Daniel contends that his "conviction for robbery must be reversed because the trial court failed to instruct sua sponte on the lesser included offense of theft." (Boldface &capitalization omitted.) Specifically, he argues, "[T]he court erred by not instructing on theft because the evidence could support a jury finding that [Daniel] did not use force or fear when he took [C.V.'s] property." As we explain below, we conclude that even if arguendo the trial court erred in failing to instruct on theft sua sponte, any such error was harmless.

Although there are forms of theft other than theft by larceny, e.g., theft by embezzlement and theft by false pretenses (see Gomez, supra, 43 Cal.4th at p. 255, fn. 4), Daniel does not claim the trial court should have instructed the jury on any type of theft other than theft by larceny.

Daniel claims in his opening brief that although C.V. "testified that he let [Daniel] keep the bag because he was afraid and [Daniel] had a knife [citation], . . . [C.V.] did not testify about where the bag was located, whether [Daniel] took it from his person, or whether [Daniel] even knew that that bag belonged to [C.V.]" Insofar as Daniel asserts there was substantial evidence that Daniel did not take C.V.'s property from his person or immediate presence with the intent to steal and carry it away, we decline to reach that issue because he fails to cogently raise it. (See People v. Evans (2011) 200 Cal.App.4th 735, 756, fn. 12 [declining to address an argument that a party failed to support adequately].)

As a preliminary matter, Daniel asserts, "Whether the trial court's error is analyzed under the harmless beyond a reasonable doubt standard of Chapman v. California (1967) 386 U.S. 18, or the reasonable probability of a more favorable outcome standard set forth in People v. Watson (1956) 46 Cal.2d 818, [Daniel] was prejudiced here." The Chapman standard of prejudice governs "federal constitutional error[s]" whereas Watson applies to "state law error[s]." (See In re Christopher L. (2022) 12 Cal.5th 1063, 1083.) Daniel thus intimates that the federal standard of prejudice potentially could apply to his claim of instructional error, although his position appears somewhat equivocal.

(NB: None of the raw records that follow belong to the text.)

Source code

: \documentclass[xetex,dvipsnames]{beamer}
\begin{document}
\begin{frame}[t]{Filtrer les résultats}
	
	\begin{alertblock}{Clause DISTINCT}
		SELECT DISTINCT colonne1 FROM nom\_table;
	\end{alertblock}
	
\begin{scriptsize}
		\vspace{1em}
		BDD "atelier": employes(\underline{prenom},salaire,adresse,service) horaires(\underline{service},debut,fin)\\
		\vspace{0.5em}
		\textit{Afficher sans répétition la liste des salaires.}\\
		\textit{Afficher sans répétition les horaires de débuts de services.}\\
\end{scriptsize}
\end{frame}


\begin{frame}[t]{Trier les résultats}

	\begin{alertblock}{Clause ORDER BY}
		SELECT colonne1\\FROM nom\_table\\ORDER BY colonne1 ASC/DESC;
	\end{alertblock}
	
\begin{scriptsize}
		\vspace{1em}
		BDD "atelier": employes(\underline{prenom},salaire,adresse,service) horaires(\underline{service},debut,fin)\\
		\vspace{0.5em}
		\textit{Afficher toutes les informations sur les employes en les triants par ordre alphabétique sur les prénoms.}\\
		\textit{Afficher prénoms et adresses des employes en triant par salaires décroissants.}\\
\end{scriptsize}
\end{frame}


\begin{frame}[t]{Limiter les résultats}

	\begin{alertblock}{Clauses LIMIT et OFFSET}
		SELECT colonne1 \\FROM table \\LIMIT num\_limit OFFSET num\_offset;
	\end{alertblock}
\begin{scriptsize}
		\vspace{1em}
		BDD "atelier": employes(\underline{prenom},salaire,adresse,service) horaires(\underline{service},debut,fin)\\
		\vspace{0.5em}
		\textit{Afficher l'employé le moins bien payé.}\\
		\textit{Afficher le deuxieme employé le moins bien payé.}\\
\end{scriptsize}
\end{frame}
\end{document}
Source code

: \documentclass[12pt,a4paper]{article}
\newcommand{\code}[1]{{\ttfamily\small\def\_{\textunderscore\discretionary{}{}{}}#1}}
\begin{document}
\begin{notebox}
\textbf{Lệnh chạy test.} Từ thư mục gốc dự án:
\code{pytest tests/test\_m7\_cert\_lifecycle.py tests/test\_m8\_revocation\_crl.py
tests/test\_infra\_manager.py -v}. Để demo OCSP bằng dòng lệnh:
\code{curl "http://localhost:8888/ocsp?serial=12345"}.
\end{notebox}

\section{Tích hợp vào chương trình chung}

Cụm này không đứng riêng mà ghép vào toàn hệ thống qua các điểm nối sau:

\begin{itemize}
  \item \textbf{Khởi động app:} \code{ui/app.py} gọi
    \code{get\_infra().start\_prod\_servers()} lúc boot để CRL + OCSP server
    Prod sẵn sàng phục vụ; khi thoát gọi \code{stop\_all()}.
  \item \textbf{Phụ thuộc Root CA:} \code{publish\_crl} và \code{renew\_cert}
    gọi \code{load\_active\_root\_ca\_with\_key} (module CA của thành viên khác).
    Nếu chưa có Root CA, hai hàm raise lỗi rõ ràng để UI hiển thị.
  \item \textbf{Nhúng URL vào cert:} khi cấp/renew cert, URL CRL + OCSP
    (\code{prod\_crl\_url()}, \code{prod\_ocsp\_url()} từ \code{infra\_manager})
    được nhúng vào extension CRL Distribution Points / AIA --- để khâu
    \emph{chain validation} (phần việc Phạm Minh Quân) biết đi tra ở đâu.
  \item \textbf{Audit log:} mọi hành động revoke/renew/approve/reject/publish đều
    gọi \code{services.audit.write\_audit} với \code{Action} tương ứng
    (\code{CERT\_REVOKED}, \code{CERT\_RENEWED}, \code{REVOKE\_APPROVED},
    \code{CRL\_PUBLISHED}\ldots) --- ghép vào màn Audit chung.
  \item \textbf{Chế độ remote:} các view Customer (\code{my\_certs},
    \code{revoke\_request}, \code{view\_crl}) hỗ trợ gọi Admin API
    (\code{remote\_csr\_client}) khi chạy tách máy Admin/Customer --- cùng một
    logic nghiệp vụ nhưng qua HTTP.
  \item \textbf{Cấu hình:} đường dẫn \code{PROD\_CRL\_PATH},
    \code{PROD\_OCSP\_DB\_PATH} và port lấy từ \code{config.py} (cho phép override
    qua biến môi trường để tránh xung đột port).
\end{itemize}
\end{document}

Our Supreme Court has squarely held "the failure to instruct sua sponte on a lesser included offense in a noncapital case is, at most, an error of California law alone, and is thus subject only to state standards of reversibility." (Breverman, supra, 19 Cal.4th at p. 165; see id. at pp. 169, 172 ["[W]e affirm that the rule requiring sua sponte instructions on all lesser necessarily included offenses supported by the evidence derives exclusively from California law.... [¶] . . . [¶] [F]ederal law has no effect on the appropriate standard of California appellate review when, in a noncapital case, the defendant challenges his otherwise valid conviction of a charged offense on grounds the trial court failed in its sua sponte duty under California law to provide instructions, correct and complete, on all lesser included offenses ...."].) We are bound by Breverman's holding on this point. (See People v. Perez (2020) 9 Cal.5th 1, 13 [" 'The decisions of this court are binding upon and must be followed by all the state courts of California.' "].)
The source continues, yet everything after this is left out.